# Siemens E410 Marine receiver



## johnvvc (Feb 8, 2008)

A friend of mine has very recently acquired one of these receivers and is looking for any information. This was also re-badged as a Debeg 7201.

It has the normal analogue tuning scale so setting the frequency accurately on the higher bands becomes increasingly difficult. However we 'think' the tuning can illuminate a lamp on the front panel at multiples of 100 kc/s and the least significant two digits tuned in on a separate mechanical digital readout. So for example for 8364 kc/s the main dial would be tuned to 8.3 whilst the 64 would be dialled up on the mechanical digital counter readout. This at the moment is my take on it...

We've not been able to find much about this receiver, what we have found is invariably in German.

Anyone out there sail with one of these beasts?


----------



## johnvvc (Feb 8, 2008)

R651400 said:


> http://www.radiomuseum.org/r/siemens_kurzwellen_empfaenger_e410.html


Thanks for that.

This site also has has some information:-

http://www.seefunknetz.de/rx7201.htm

I've downloaded a copy of the Manual but it's in German obviously. I was going to cut-and-paste some of the pages into Google translate but it's in .pdf format. Now my free .pdf reader won't covert into.doc format...

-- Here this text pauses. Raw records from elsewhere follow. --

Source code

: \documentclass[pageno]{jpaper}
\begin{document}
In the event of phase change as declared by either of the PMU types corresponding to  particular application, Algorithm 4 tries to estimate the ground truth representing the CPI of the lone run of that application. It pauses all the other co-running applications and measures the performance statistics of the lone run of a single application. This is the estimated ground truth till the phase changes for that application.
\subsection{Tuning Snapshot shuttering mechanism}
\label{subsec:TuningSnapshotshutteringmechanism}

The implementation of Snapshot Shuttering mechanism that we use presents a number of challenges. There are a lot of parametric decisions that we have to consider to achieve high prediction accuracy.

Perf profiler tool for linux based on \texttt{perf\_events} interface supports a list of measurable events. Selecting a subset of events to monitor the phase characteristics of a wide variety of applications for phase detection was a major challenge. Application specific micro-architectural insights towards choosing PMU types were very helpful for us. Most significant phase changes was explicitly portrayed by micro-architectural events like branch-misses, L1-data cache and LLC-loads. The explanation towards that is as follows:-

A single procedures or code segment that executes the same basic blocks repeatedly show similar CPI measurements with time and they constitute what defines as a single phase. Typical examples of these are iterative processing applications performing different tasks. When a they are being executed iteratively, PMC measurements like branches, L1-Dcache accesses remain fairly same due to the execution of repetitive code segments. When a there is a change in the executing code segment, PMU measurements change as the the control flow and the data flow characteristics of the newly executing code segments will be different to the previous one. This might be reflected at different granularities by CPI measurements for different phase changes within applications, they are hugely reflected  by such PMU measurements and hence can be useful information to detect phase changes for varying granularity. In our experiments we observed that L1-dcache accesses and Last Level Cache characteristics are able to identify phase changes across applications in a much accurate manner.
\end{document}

Thanks again for your input.

It would be nice to hear from anyone who used this receiver in anger with your thoughts. Apparently it was prone to drift...


----------



## Duncan112 (Dec 28, 2006)

johnvvc said:


> Now my free .pdf reader won't covert into.doc format...


On a colleagues recommendation I have just ordered one of these http://www.ebay.co.uk/itm/291645884560 - he demonstrated it scanning from a laptop screen.

When it comes I will report!!


----------